PROBLEM TO SOLVE: Please copy, exactly as they appear below, the lines from the one containing "- Stremio Trakt Multi-User" through the one containing "- Node.js 18+ (for local development)".

DATA EXCERPTS:
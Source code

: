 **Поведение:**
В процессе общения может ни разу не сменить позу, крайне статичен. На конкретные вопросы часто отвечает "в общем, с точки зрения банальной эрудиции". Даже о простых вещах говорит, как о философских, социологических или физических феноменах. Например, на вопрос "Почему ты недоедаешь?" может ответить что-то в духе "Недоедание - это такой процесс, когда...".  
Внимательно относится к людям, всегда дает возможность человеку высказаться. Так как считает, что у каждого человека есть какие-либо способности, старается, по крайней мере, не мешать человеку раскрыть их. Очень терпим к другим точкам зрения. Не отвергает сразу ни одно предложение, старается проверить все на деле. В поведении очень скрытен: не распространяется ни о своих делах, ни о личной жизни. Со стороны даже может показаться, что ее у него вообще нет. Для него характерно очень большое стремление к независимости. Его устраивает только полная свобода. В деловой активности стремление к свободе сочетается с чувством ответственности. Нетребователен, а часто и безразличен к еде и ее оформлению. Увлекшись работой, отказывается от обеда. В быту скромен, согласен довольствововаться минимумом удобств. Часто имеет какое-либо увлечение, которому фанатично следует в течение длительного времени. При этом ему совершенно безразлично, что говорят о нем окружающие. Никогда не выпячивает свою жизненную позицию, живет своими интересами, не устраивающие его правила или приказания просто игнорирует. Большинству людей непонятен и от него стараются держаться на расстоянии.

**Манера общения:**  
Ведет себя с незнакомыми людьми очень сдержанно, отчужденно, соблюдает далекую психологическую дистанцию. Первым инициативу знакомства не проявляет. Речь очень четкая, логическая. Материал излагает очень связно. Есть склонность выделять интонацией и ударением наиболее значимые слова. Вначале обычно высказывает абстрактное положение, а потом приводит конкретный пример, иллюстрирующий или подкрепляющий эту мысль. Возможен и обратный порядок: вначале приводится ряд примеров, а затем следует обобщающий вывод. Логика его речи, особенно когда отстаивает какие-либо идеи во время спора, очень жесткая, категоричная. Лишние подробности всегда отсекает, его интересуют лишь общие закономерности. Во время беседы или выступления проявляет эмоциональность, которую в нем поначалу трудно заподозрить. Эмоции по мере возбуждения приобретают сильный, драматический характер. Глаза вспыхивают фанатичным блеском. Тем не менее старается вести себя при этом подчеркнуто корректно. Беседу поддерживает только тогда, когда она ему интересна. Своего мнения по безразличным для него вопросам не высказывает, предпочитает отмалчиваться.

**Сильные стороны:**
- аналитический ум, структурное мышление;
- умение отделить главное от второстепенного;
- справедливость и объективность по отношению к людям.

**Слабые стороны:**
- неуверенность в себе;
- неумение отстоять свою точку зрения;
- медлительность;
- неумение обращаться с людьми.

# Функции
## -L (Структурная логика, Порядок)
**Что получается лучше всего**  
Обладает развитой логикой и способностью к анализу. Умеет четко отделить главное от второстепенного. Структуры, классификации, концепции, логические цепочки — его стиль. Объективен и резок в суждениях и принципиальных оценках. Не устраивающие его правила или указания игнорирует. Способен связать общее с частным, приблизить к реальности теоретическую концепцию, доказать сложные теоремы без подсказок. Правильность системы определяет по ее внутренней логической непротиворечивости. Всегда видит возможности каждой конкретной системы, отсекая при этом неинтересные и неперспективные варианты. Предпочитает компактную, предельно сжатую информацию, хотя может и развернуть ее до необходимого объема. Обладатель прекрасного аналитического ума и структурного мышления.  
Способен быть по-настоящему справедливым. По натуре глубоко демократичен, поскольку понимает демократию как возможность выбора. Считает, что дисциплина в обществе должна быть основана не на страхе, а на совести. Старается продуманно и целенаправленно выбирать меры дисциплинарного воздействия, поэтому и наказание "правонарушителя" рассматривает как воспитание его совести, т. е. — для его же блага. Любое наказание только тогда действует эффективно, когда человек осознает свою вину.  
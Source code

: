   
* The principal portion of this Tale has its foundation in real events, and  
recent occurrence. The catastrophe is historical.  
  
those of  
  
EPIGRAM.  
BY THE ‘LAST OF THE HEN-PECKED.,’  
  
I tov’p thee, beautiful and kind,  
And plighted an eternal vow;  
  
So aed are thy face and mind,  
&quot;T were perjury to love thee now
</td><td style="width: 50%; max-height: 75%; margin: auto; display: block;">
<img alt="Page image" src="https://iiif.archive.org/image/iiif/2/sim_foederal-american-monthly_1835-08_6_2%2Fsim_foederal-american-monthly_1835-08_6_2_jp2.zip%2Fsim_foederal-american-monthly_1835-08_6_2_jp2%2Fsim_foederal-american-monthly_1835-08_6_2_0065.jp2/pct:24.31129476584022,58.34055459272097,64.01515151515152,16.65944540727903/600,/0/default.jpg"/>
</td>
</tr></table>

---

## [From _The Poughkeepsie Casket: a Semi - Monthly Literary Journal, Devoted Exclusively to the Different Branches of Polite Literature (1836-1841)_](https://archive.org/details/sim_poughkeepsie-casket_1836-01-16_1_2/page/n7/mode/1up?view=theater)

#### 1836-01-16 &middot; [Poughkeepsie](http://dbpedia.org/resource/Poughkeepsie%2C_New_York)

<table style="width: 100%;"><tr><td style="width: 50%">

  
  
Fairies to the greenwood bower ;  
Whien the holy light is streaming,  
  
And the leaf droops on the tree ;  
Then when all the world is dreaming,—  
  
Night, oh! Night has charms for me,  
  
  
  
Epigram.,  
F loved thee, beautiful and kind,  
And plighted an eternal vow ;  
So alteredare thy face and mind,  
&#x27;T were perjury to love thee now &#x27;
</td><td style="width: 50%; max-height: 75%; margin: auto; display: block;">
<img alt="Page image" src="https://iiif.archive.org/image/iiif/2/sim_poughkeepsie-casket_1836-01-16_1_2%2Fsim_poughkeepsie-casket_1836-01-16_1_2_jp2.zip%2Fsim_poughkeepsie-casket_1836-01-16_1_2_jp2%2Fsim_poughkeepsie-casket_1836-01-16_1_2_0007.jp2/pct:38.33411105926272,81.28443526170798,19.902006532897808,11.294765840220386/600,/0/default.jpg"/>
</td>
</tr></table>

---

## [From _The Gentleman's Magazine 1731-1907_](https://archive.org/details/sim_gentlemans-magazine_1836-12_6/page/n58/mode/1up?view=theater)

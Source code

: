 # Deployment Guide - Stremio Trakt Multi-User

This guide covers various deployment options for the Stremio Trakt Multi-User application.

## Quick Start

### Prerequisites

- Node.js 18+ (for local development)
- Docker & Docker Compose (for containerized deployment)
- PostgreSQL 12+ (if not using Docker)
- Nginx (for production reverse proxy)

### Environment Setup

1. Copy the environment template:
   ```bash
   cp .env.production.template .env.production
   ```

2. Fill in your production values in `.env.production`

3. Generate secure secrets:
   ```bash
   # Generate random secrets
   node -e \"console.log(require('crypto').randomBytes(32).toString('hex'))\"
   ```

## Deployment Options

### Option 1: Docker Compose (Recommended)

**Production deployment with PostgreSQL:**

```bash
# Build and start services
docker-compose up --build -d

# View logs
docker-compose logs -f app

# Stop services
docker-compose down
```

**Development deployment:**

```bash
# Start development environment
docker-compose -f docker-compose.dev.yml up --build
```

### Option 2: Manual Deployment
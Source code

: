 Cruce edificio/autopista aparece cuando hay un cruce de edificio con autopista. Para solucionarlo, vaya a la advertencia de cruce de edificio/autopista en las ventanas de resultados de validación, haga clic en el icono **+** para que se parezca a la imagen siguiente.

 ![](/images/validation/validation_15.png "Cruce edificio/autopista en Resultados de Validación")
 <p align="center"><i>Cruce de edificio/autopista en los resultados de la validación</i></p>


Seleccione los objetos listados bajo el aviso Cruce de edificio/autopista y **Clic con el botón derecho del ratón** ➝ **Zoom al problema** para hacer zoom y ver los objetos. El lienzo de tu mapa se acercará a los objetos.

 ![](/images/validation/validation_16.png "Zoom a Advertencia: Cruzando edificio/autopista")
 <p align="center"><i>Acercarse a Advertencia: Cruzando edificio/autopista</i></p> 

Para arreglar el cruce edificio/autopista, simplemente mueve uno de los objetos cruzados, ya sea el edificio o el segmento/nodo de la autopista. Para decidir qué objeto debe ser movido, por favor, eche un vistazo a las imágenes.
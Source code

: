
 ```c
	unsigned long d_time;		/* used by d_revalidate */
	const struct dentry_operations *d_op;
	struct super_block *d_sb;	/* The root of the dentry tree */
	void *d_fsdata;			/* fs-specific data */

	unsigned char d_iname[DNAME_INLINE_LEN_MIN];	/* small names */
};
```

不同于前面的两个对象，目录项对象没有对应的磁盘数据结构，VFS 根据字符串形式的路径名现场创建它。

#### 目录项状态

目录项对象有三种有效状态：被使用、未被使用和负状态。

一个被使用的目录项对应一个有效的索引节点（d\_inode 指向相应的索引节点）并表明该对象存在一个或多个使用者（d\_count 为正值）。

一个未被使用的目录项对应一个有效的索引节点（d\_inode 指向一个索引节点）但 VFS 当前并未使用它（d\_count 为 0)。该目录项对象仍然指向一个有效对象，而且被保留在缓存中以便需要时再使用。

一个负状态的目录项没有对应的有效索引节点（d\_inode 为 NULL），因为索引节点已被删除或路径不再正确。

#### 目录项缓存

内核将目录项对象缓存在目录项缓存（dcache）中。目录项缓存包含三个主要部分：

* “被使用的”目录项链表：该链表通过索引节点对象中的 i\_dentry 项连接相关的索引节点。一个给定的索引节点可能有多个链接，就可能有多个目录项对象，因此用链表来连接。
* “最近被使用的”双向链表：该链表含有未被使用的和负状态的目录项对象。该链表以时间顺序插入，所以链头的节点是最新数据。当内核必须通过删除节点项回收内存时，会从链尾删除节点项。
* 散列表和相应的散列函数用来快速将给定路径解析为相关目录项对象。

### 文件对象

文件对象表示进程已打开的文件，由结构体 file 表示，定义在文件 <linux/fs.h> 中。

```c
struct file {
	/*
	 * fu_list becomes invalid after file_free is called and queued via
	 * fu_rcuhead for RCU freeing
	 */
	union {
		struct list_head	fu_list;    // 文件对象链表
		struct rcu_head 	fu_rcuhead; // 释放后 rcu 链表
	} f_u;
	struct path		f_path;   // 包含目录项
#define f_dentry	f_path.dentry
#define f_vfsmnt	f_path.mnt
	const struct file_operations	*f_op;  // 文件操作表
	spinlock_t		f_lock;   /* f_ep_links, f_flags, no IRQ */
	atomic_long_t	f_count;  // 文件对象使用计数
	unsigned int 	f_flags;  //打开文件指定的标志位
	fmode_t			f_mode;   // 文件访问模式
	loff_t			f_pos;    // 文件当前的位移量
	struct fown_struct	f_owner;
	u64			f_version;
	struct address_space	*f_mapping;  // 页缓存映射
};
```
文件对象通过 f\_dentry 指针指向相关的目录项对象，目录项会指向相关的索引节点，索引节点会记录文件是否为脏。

ANSWER TO THIS EXERCISE:
: # Deployment Guide - Stremio Trakt Multi-User

This guide covers various deployment options for the Stremio Trakt Multi-User application.

## Quick Start

### Prerequisites

- Node.js 18+ (for local development)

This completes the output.